To find the derivative of a function like \( h(x) = -x^3 + 2x^2 \), we apply differentiation rules. In this case, we use the power rule, which tells us how to handle each term in the function. We multiply the coefficient by the power of \( x \), then reduce the power by one.

This results in:

• For \( -x^3 \), the derivative is \( -3x^2 \).
• For \( 2x^2 \), the derivative is \( 4x \).

Hence, the derivative of the function is \( h'(x) = -3x^2 + 4x \). This derivative will help us discover more about how the function behaves over different intervals.

Critical points are the places in the domain of a function where it might have a high point (a peak) or a low point (a valley).
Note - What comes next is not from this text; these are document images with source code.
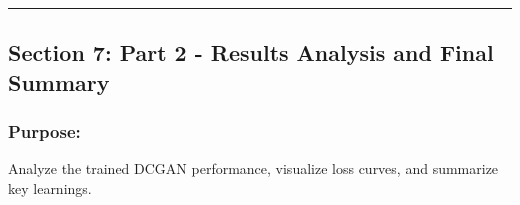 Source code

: \documentclass[11pt]{article}
\begin{document}
    \begin{center}\rule{0.5\linewidth}{0.5pt}\end{center}

\subsection{Section 7: Part 2 - Results Analysis and Final
Summary}\label{section-7-part-2---results-analysis-and-final-summary}

\subsubsection{Purpose:}\label{purpose}

Analyze the trained DCGAN performance, visualize loss curves, and
summarize key learnings.
\end{document}
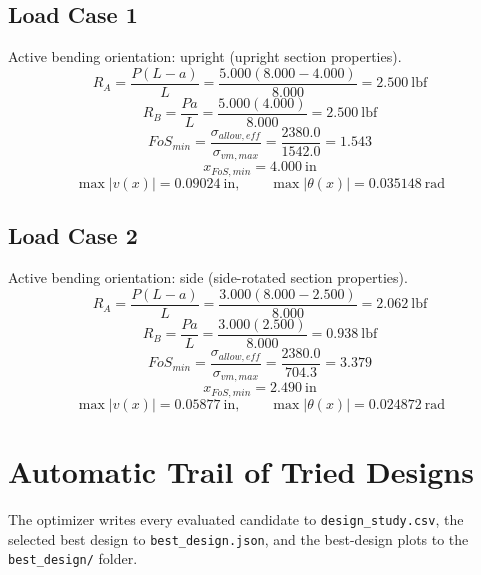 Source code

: \documentclass[11pt]{article}
\begin{document}
\subsection*{Load Case 1}
Active bending orientation: upright (upright section properties).
\[R_A = \frac{P(L-a)}{L} = \frac{5.000(8.000-4.000)}{8.000} = 2.500\ \mathrm{lbf}\]
\[R_B = \frac{Pa}{L} = \frac{5.000(4.000)}{8.000} = 2.500\ \mathrm{lbf}\]
\[FoS_{min} = \frac{\sigma_{allow,eff}}{\sigma_{vm,max}} = \frac{2380.0}{1542.0} = 1.543\]
\[x_{FoS,min} = 4.000\ \mathrm{in}\]
\[\max |v(x)| = 0.09024\ \mathrm{in}, \qquad \max |\theta(x)| = 0.035148\ \mathrm{rad}\]
\subsection*{Load Case 2}
Active bending orientation: side (side-rotated section properties).
\[R_A = \frac{P(L-a)}{L} = \frac{3.000(8.000-2.500)}{8.000} = 2.062\ \mathrm{lbf}\]
\[R_B = \frac{Pa}{L} = \frac{3.000(2.500)}{8.000} = 0.938\ \mathrm{lbf}\]
\[FoS_{min} = \frac{\sigma_{allow,eff}}{\sigma_{vm,max}} = \frac{2380.0}{704.3} = 3.379\]
\[x_{FoS,min} = 2.490\ \mathrm{in}\]
\[\max |v(x)| = 0.05877\ \mathrm{in}, \qquad \max |\theta(x)| = 0.024872\ \mathrm{rad}\]

\section*{Automatic Trail of Tried Designs}
The optimizer writes every evaluated candidate to \texttt{design\_study.csv}, the selected best design to \texttt{best\_design.json}, and the best-design plots to the \texttt{best\_design/} folder.
\end{document}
These points are crucial because they're where the function's rate of change switches from increasing to decreasing or vice versa.

To find critical points, we solve the equation \( h'(x) = 0 \) since critical points occur where the derivative is zero or undefined. Remember, plugging in the value of \( x \) should give zero for the derivative:

• So, for the function \( h(x) = -x^3 + 2x^2 \), we solve \( -3x^2 + 4x = 0 \).
• Factoring gives us \( x(-3x + 4) = 0 \). Thus, the solutions are \( x = 0 \) and \( x = \frac{4}{3} \).

These points, \( x = 0 \) and \( x = \frac{4}{3} \), are the critical points that we will analyze further to understand the function's behavior.

Local extrema are the peaks and valleys within a particular segment of the function's domain. They can be either a local maximum, where the function reaches the highest point in that neighborhood, or a local minimum, where it plunges to the lowest point.

We find these by observing how the derivative changes sign at a function's critical points:

• If the derivative changes from negative to positive at a critical point, there's a local minimum (a dip).
• If it changes from positive to negative, there's a local maximum (a peak).

In our function, at \( x = 0 \), the derivative changes from negative to positive, indicating a local minimum.

At \( x = \frac{4}{3} \), it changes from positive to negative, signaling a local maximum. Hence, we have:

• Local minimum at \( x = 0 \), value \( h(0) = 0 \).
• Local maximum at \( x = \frac{4}{3} \), value \( h\left(\frac{4}{3}\right) = \frac{32}{27} \).

These points give us a clearer picture of where the function "turns" its behavior in a specific range.

Absolute extrema represent the highest and lowest points of the function over the entire domain. Unlike local extrema, they aren't restricted to the neighborhoods of the critical points. They consider the function's behavior across all possible input values.

To find absolute extrema, we consider both the critical points and the behavior of the function as \( x \to \pm\infty \). For our function:

• As \( x \to \pm\infty \), \( h(x) \to -\infty \) because of the \( -x^3 \) term dominating negative growth.
• The highest value within our critical points is therefore an absolute maximum.

The function has:

• No absolute minimum, as it decreases without bound on both ends.
• An absolute maximum at \( x = \frac{4}{3} \) with the value \( \frac{32}{27} \).

This analysis confirms that the function achieves its peak value at the critical point \( x = \frac{4}{3} \), and no lower bound exists due to the function's unbounded decline.